Five neighbors have cut down trees in their front yards recently, and in all but one case I’m at a loss to understand why.
I’m not a tree-hugger in the traditional sense of the word – I love using wood, and will happily cut down a tree to get it – but I get very upset when I see trees cut down for no clear reason. I’m upset now.
The one instance I understand was my next-door neighbor (the good one, not the sociopath with the lawnmower), and it involved his corkscrew willow. That was a particularly “dirty” tree; if you’re familiar with them, you know they drop hundreds of tiny branches every fall that play havoc with yard care and landscaping. Besides that, it was close to the sidewalk, which it was beginning to lift from root growth.

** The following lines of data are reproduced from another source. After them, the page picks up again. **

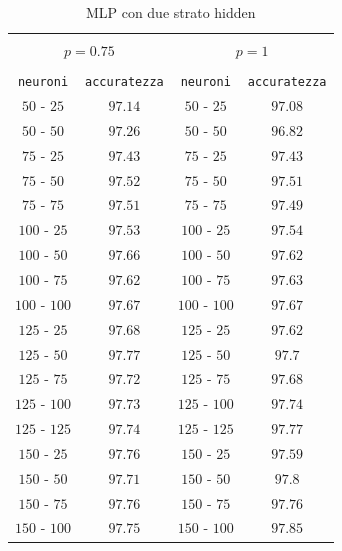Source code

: \documentclass[11pt,a4paper,twoside,
openright]{book}
\begin{document}
\vspace*{\fill}
\begin{center}

\begin{table}[]
  \small
  \caption{MLP con due strato hidden}\label{tab:tab1}
\begin{center}
\begin{tabular}{@{}cc|cc@{}}

\hline\\[-11pt]
\hline\\[-6.5pt]
\multicolumn{2}{c}{\bf $p=0.75$} & \multicolumn{2}{c}{\bf $p=1$ } \\[5pt]
\hline\\[-11pt]
\texttt{neuroni} & \texttt{accuratezza} & \texttt{neuroni} & \texttt{accuratezza} \\[1pt]
$50$ - $25$ & $97.14$ & $50$ - $25$ & $97.08$ \\ [1pt]
$50$ - $50$ & $97.26$ & $50$ - $50$ & $96.82$ \\ [1pt]
$75$ - $25$ & $97.43$ & $75$ - $25$ & $97.43$ \\ [1pt]
$75$ - $50$ & $97.52$ & $75$ - $50$ & $97.51$ \\ [1pt]
$75$ - $75$ & $97.51$ & $75$ - $75$ & $97.49$ \\ [1pt]
$100$ - $25$ & $97.53$  &  $100$ - $25$ & $97.54$ \\ [1pt]
$100$ - $50$ & $97.66$  &  $100$ - $50$ & $97.62$ \\ [1pt]
$100$ - $75$ & $97.62$  &  $100$ - $75$ & $97.63$ \\ [1pt]
$100$ - $100$ & $97.67$  & $100$ - $100$ & $97.67$ \\ [1pt]
$125$ - $25$ & $97.68$  &  $125$ - $25$ & $97.62$ \\ [1pt]
$125$ - $50$ & $97.77$ &  $125$ - $50$ & $97.7$ \\ [1pt]
$125$ - $75$ & $97.72$  &  $125$ - $75$ & $97.68$ \\ [1pt]
$125$ - $100$ & $97.73$  & $125$ - $100$ & $97.74$ \\ [1pt]
$125$ - $125$ & $97.74$  & $125$ - $125$ & $97.77$ \\ [1pt]
$150$ - $25$ & $97.76$  &  $150$ - $25$ & $97.59$ \\ [1pt]
$150$ - $50$ & $97.71$ &  $150$ - $50$ & $97.8$ \\ [1pt]
$150$ - $75$ & $97.76$  &  $150$ - $75$ & $97.76$ \\ [1pt]
$150$ - $100$ & $97.75$  & $150$ - $100$ & $97.85$ \\ [1pt]

\end{tabular}
\end{center}
\end{table}
\end{center}
\end{document}
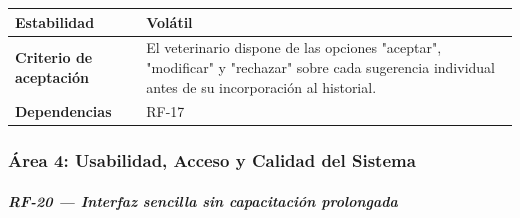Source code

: \documentclass[
]{article}
\newcounter{none} %
\begin{document}
{\def\LTcaptype{none} %
\begin{longtable}[]{@{}
  >{\raggedright\arraybackslash}p{}
  >{\raggedright\arraybackslash}p{}@{}}
\toprule\noalign{}
\begin{minipage}[b]{\linewidth}\raggedright
\textbf{Estabilidad}
\end{minipage} & \begin{minipage}[b]{\linewidth}\raggedright
Volátil
\end{minipage} \\
\midrule\noalign{}
\endhead
\bottomrule\noalign{}
\endlastfoot
\textbf{Criterio de aceptación} &
\begin{minipage}[t]{\linewidth}\raggedright
El veterinario dispone de las opciones "aceptar", "modificar" y
"rechazar" sobre cada sugerencia individual antes de su incorporación al
historial.
\end{minipage} \\
\textbf{Dependencias} & \begin{minipage}[t]{\linewidth}\raggedright
RF-17
\end{minipage} \\
\end{longtable}
}

\subsubsection{Área 4: Usabilidad, Acceso y Calidad del
Sistema}\label{uxe1rea-4-usabilidad-acceso-y-calidad-del-sistema}

\subparagraph{RF-20 --- Interfaz sencilla sin capacitación
prolongada}\label{rf-20-interfaz-sencilla-sin-capacitaciuxf3n-prolongada}
\end{document}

It was a beautiful tree; I miss it, but fully understand the reasons for removing it.
When trees or their roots interfere with underground pipes or overhead utilities, or otherwise threaten to cause property or other damage, it’s perfectly logical and desirable to cut them down. But that’s not the case with the other four homes in my neighborhood. Among them, a very old oak, two old maples, two medium-age maples, and a tight grouping of three birches were all cut down within the past few weeks, and I couldn’t determine a potential damage threat from any of them. I suppose there could have been something underground I wasn’t aware of, but none of these trees was in a spot where I’d expect pipes or other buried utilities to be.
The only thing I can think of is that the owners just didn’t want them anymore, or wanted to open up their front yards a bit. In each case, however, the homes now look stark, bare and, for lack of a better word, uglier. Worse, the trees were cut with no regard for using the lumber, a particular disappointment for those old oaks and maples. All were cut into those 1-foot or so chunks destined for the local landfill or mulcher.
It’s none of my business what decisions a homeowner makes regarding his property, and that includes trees on it. But I think my neighborhood is now poorer for the decisions of these four homeowners.